Relating to my IFT6266 course project, I detail the implementation of a Deep Convolutional Generative Adversarial Network (DCGAN), where I hope to get a strong model that understands (or at least gets close to) the distribution behind the real images. The goal as detailed in this post, is to have a competent model in order to be able to use it effectively for reconstructing images.

The objective is to have a good model, both the discriminator and generator, where if they are good enough, we could use to figure out what would be the best reconstructed image possible from a corrupted source (such as the project). More details about the approach explored can be found in this article by Yeh et al.

At this stage though, the focus is just to get a pre-trained Generative Adversarial Network (GAN). However, this task is not to be taken lightly…

### Implementation and motivation

As a quick refresh of GANs, it is a structure where two networks have competing goals.

1. Discriminator — This network takes an image as input and outputs a score that reflects its confidence that it is a real image. Its parameters are tuned to have a high score when a real image is inputed, and a low score when a fake images from the generator is inputed.
2. Generator — This network takes random noise as input and outputs an image. Its parameters are tuned to get a high score from the discriminator on fake images that it generates, therefore trying to fool the discriminator.

These two competing goals gave the reputation of GANs to be difficult to train. This comes from the fact that these networks are trained mutually and balancing the discriminator and generator’s training can be tricky. The ultimate goal would be to have a very prolific generator that causes the discriminator to be 50/50 on being either a real or fake image.

The Deep Convolutional part of the GAN is simply the structure of the networks that are convolutional networks. The DCGAN that I implemented was highly inspired by the original implementation by Radford et al.

If you are interesting, you can find my full implementation of this model here.

### Training the networks

As briefly mentioned, training can be tricky for these types of networks. After experimenting for a while, I ended up alternating between 30 batches for the discriminator and 10 for the generator. I felt like it provided enough time for both models to get a good version of their opponent.

One could argue that alternative training would end up to converge also, but for now I have mostly focused on multiple steps for each network and showing promising results.

The following figure shows the 100 running average loss for both the discriminator and generator on the training dataset. The networks were trained over 37 epochs.

It can be noticed from the figure that while the discriminator continues to have a lower loss, the generator’s starts to increase over time. The fact that the discriminator is getting and better, should allow for the generator to get better and better, as it now has a more solid ground on which to fool. At least, that’s the way I like to understand it.

That is why analyzing only the loss over time can corrupt our opinion on the efficiency of the networks.

### Generated images

Since the ultimate goal is to get good images out of the generator, it is important to track the images that are being produced over the training period. To do so, after each epoch some random images are generated out of pure random noise.

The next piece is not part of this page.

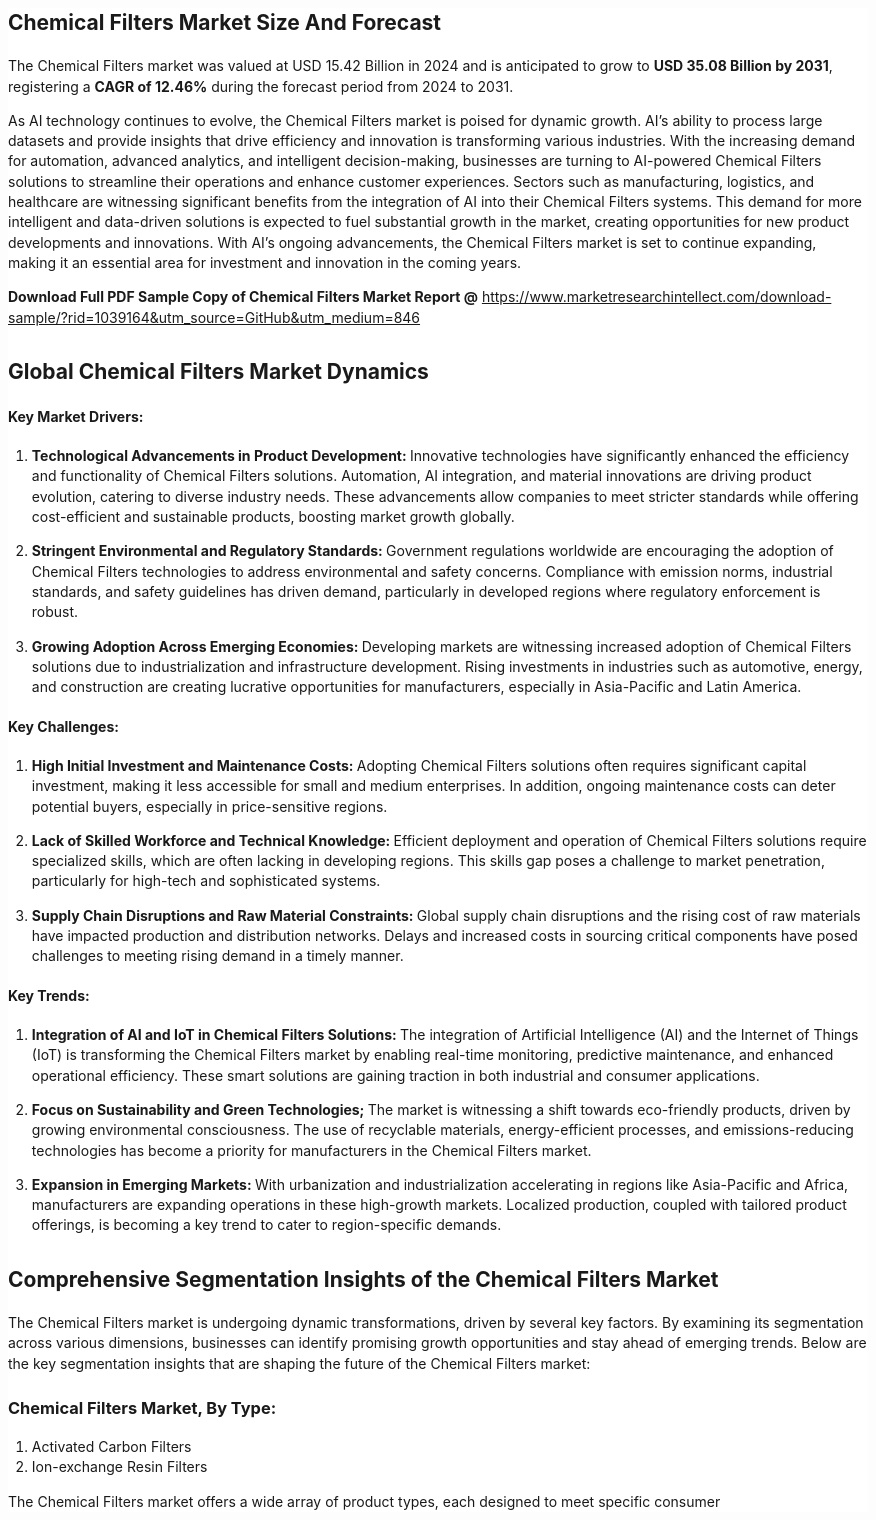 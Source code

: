 <h2>Chemical Filters Market Size And Forecast</h2><p>The Chemical Filters market was valued at USD 15.42 Billion in 2024 and is anticipated to grow to <strong>USD 35.08 Billion by 2031</strong>, registering a <strong>CAGR of 12.46%</strong> during the forecast period from 2024 to 2031.</p><p>As AI technology continues to evolve, the Chemical Filters market is poised for dynamic growth. AI’s ability to process large datasets and provide insights that drive efficiency and innovation is transforming various industries. With the increasing demand for automation, advanced analytics, and intelligent decision-making, businesses are turning to AI-powered Chemical Filters solutions to streamline their operations and enhance customer experiences. Sectors such as manufacturing, logistics, and healthcare are witnessing significant benefits from the integration of AI into their Chemical Filters systems. This demand for more intelligent and data-driven solutions is expected to fuel substantial growth in the market, creating opportunities for new product developments and innovations. With AI’s ongoing advancements, the Chemical Filters market is set to continue expanding, making it an essential area for investment and innovation in the coming years.</p><p><strong>Download Full PDF Sample Copy of Chemical Filters Market Report @</strong>&nbsp;<a href="https://www.marketresearchintellect.com/download-sample/?rid=1039164&amp;utm_source=GitHub&amp;utm_medium=846">https://www.marketresearchintellect.com/download-sample/?rid=1039164&amp;utm_source=GitHub&amp;utm_medium=846</a></p><h2>Global Chemical Filters Market Dynamics</h2><h4><strong>Key Market Drivers:</strong></h4><ol><li><p><strong>Technological Advancements in Product Development:&nbsp;</strong>Innovative technologies have significantly enhanced the efficiency and functionality of Chemical Filters solutions. Automation, AI integration, and material innovations are driving product evolution, catering to diverse industry needs. These advancements allow companies to meet stricter standards while offering cost-efficient and sustainable products, boosting market growth globally.</p></li><li><p><strong>Stringent Environmental and Regulatory Standards:&nbsp;</strong>Government regulations worldwide are encouraging the adoption of Chemical Filters technologies to address environmental and safety concerns. Compliance with emission norms, industrial standards, and safety guidelines has driven demand, particularly in developed regions where regulatory enforcement is robust.</p></li><li><p><strong>Growing Adoption Across Emerging Economies:&nbsp;</strong>Developing markets are witnessing increased adoption of Chemical Filters solutions due to industrialization and infrastructure development. Rising investments in industries such as automotive, energy, and construction are creating lucrative opportunities for manufacturers, especially in Asia-Pacific and Latin America.</p></li></ol><h4><strong>Key Challenges:</strong></h4><ol><li><p><strong>High Initial Investment and Maintenance Costs:&nbsp;</strong>Adopting Chemical Filters solutions often requires significant capital investment, making it less accessible for small and medium enterprises. In addition, ongoing maintenance costs can deter potential buyers, especially in price-sensitive regions.</p></li><li><p><strong>Lack of Skilled Workforce and Technical Knowledge:&nbsp;</strong>Efficient deployment and operation of Chemical Filters solutions require specialized skills, which are often lacking in developing regions. This skills gap poses a challenge to market penetration, particularly for high-tech and sophisticated systems.</p></li><li><p><strong>Supply Chain Disruptions and Raw Material Constraints:&nbsp;</strong>Global supply chain disruptions and the rising cost of raw materials have impacted production and distribution networks. Delays and increased costs in sourcing critical components have posed challenges to meeting rising demand in a timely manner.</p></li></ol><h4><strong>Key Trends:</strong></h4><ol><li><p><strong>Integration of AI and IoT in Chemical Filters Solutions:&nbsp;</strong>The integration of Artificial Intelligence (AI) and the Internet of Things (IoT) is transforming the Chemical Filters market by enabling real-time monitoring, predictive maintenance, and enhanced operational efficiency. These smart solutions are gaining traction in both industrial and consumer applications.</p></li><li><p><strong>Focus on Sustainability and Green Technologies;&nbsp;</strong>The market is witnessing a shift towards eco-friendly products, driven by growing environmental consciousness. The use of recyclable materials, energy-efficient processes, and emissions-reducing technologies has become a priority for manufacturers in the Chemical Filters market.</p></li><li><p><strong>Expansion in Emerging Markets:&nbsp;</strong>With urbanization and industrialization accelerating in regions like Asia-Pacific and Africa, manufacturers are expanding operations in these high-growth markets. Localized production, coupled with tailored product offerings, is becoming a key trend to cater to region-specific demands.</p></li></ol><div class="article-main__content" data-test-id="publishing-text-block"><h2>Comprehensive Segmentation Insights of the Chemical Filters Market</h2><p>The Chemical Filters market is undergoing dynamic transformations, driven by several key factors. By examining its segmentation across various dimensions, businesses can identify promising growth opportunities and stay ahead of emerging trends. Below are the key segmentation insights that are shaping the future of the Chemical Filters market:</p><h3><strong>Chemical Filters Market, By Type:<br /></strong></h3><ol><li>Activated Carbon Filters<li> Ion-exchange Resin Filters</li></ol><p>The Chemical Filters market offers a wide array of product types, each designed to meet specific consumer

Below are rows of randomly generated images at different epochs.

The first row are images generated after the first epoch, the second after 5, the third after 15, the fourth after 30 and the last after 35.

Results to me are very promising. These images look like art work from a mad man — sure, but when looking at the images generated after the last epoch you can start imagining that it looks like some known objects. It looks like some structure is present in the pictures. In particular, the fourth row and first column image, we can denote people.

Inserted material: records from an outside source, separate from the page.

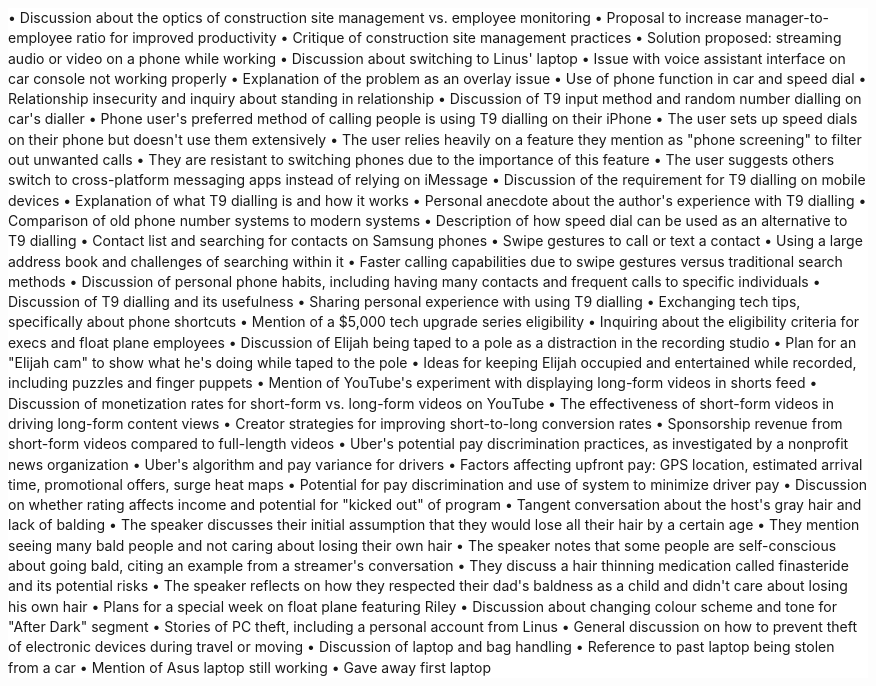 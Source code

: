 • Discussion about the optics of construction site management vs. employee monitoring
• Proposal to increase manager-to-employee ratio for improved productivity
• Critique of construction site management practices
• Solution proposed: streaming audio or video on a phone while working
• Discussion about switching to Linus' laptop
• Issue with voice assistant interface on car console not working properly
• Explanation of the problem as an overlay issue
• Use of phone function in car and speed dial
• Relationship insecurity and inquiry about standing in relationship
• Discussion of T9 input method and random number dialling on car's dialler
• Phone user's preferred method of calling people is using T9 dialling on their iPhone
• The user sets up speed dials on their phone but doesn't use them extensively
• The user relies heavily on a feature they mention as "phone screening" to filter out unwanted calls
• They are resistant to switching phones due to the importance of this feature
• The user suggests others switch to cross-platform messaging apps instead of relying on iMessage
• Discussion of the requirement for T9 dialling on mobile devices
• Explanation of what T9 dialling is and how it works
• Personal anecdote about the author's experience with T9 dialling
• Comparison of old phone number systems to modern systems
• Description of how speed dial can be used as an alternative to T9 dialling
• Contact list and searching for contacts on Samsung phones
• Swipe gestures to call or text a contact
• Using a large address book and challenges of searching within it
• Faster calling capabilities due to swipe gestures versus traditional search methods
• Discussion of personal phone habits, including having many contacts and frequent calls to specific individuals
• Discussion of T9 dialling and its usefulness
• Sharing personal experience with using T9 dialling
• Exchanging tech tips, specifically about phone shortcuts
• Mention of a $5,000 tech upgrade series eligibility
• Inquiring about the eligibility criteria for execs and float plane employees
• Discussion of Elijah being taped to a pole as a distraction in the recording studio
• Plan for an "Elijah cam" to show what he's doing while taped to the pole
• Ideas for keeping Elijah occupied and entertained while recorded, including puzzles and finger puppets
• Mention of YouTube's experiment with displaying long-form videos in shorts feed
• Discussion of monetization rates for short-form vs. long-form videos on YouTube
• The effectiveness of short-form videos in driving long-form content views
• Creator strategies for improving short-to-long conversion rates
• Sponsorship revenue from short-form videos compared to full-length videos
• Uber's potential pay discrimination practices, as investigated by a nonprofit news organization
• Uber's algorithm and pay variance for drivers
• Factors affecting upfront pay: GPS location, estimated arrival time, promotional offers, surge heat maps
• Potential for pay discrimination and use of system to minimize driver pay
• Discussion on whether rating affects income and potential for "kicked out" of program
• Tangent conversation about the host's gray hair and lack of balding
• The speaker discusses their initial assumption that they would lose all their hair by a certain age
• They mention seeing many bald people and not caring about losing their own hair
• The speaker notes that some people are self-conscious about going bald, citing an example from a streamer's conversation
• They discuss a hair thinning medication called finasteride and its potential risks
• The speaker reflects on how they respected their dad's baldness as a child and didn't care about losing his own hair
• Plans for a special week on float plane featuring Riley
• Discussion about changing colour scheme and tone for "After Dark" segment
• Stories of PC theft, including a personal account from Linus
• General discussion on how to prevent theft of electronic devices during travel or moving
• Discussion of laptop and bag handling
• Reference to past laptop being stolen from a car
• Mention of Asus laptop still working
• Gave away first laptop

This leads me to conclude that longer training time could evolve into more detailed pictures.

### Next step

Following these results, I will continue to train this model for a longer period and monitor the quality of the images. If the performance is satisfactory, I can start moving towards the next step which is using the generator to reconstruct a corrupted image.

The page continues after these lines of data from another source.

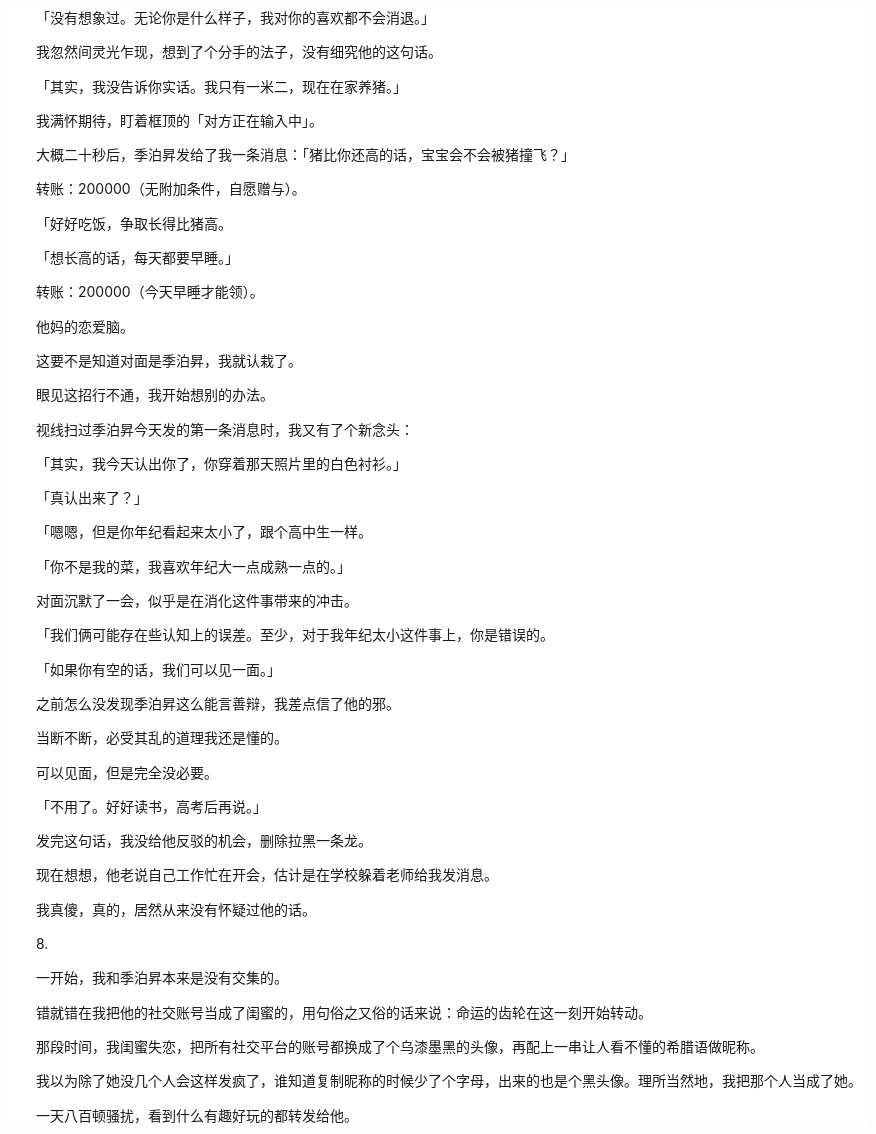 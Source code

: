 &emsp;&emsp;「没有想象过。无论你是什么样子，我对你的喜欢都不会消退。」  
  
&emsp;&emsp;我忽然间灵光乍现，想到了个分手的法子，没有细究他的这句话。  
  
&emsp;&emsp;「其实，我没告诉你实话。我只有一米二，现在在家养猪。」  
  
&emsp;&emsp;我满怀期待，盯着框顶的「对方正在输入中」。  
  
&emsp;&emsp;大概二十秒后，季泊昇发给了我一条消息：「猪比你还高的话，宝宝会不会被猪撞飞？」  
  
&emsp;&emsp;转账：200000（无附加条件，自愿赠与）。  
  
&emsp;&emsp;「好好吃饭，争取长得比猪高。  
  
&emsp;&emsp;「想长高的话，每天都要早睡。」  
  
&emsp;&emsp;转账：200000（今天早睡才能领）。  
  
&emsp;&emsp;他妈的恋爱脑。  
  
&emsp;&emsp;这要不是知道对面是季泊昇，我就认栽了。  
  
&emsp;&emsp;眼见这招行不通，我开始想别的办法。  
  
&emsp;&emsp;视线扫过季泊昇今天发的第一条消息时，我又有了个新念头：  
  
&emsp;&emsp;「其实，我今天认出你了，你穿着那天照片里的白色衬衫。」  
  
&emsp;&emsp;「真认出来了？」  
  
&emsp;&emsp;「嗯嗯，但是你年纪看起来太小了，跟个高中生一样。  
  
&emsp;&emsp;「你不是我的菜，我喜欢年纪大一点成熟一点的。」  
  
&emsp;&emsp;对面沉默了一会，似乎是在消化这件事带来的冲击。  
  
&emsp;&emsp;「我们俩可能存在些认知上的误差。至少，对于我年纪太小这件事上，你是错误的。  
  
&emsp;&emsp;「如果你有空的话，我们可以见一面。」  
  
&emsp;&emsp;之前怎么没发现季泊昇这么能言善辩，我差点信了他的邪。  
  
&emsp;&emsp;当断不断，必受其乱的道理我还是懂的。  
  
&emsp;&emsp;可以见面，但是完全没必要。  
  
&emsp;&emsp;「不用了。好好读书，高考后再说。」  
  
&emsp;&emsp;发完这句话，我没给他反驳的机会，删除拉黑一条龙。  
  
&emsp;&emsp;现在想想，他老说自己工作忙在开会，估计是在学校躲着老师给我发消息。  
  
&emsp;&emsp;我真傻，真的，居然从来没有怀疑过他的话。  
  
&emsp;&emsp;8.  
  
&emsp;&emsp;一开始，我和季泊昇本来是没有交集的。  
  
&emsp;&emsp;错就错在我把他的社交账号当成了闺蜜的，用句俗之又俗的话来说：命运的齿轮在这一刻开始转动。  
  
&emsp;&emsp;那段时间，我闺蜜失恋，把所有社交平台的账号都换成了个乌漆墨黑的头像，再配上一串让人看不懂的希腊语做昵称。  
  
&emsp;&emsp;我以为除了她没几个人会这样发疯了，谁知道复制昵称的时候少了个字母，出来的也是个黑头像。理所当然地，我把那个人当成了她。  
  
&emsp;&emsp;一天八百顿骚扰，看到什么有趣好玩的都转发给他。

## 3 thoughts on “Generative Adversarial Network in anticipation of Image Inpainting”

1. Lucas says:

Cool post! Any intuition on how you settled on these learning rates ?

Like

• The original DCGAN paper recommended 0.0002, but I was having difficulty converging the generator and discriminator. After playing around a little bit, I ended up increasing them and got better convergence. Same kind of logic for the $\beta_1$!

I’m hoping to do some appropriate hyper parameters search soon!

Like

2. Lucas says:

Thanks for your input ! I was wondering how to tune learning rate for training conditional GANs. My intuition is that conditioning on some input makes the task easier, thus a bigger learning rate can be used. But then again I’m not sure how complex the task of border conditioning . Let me know what you think!

Like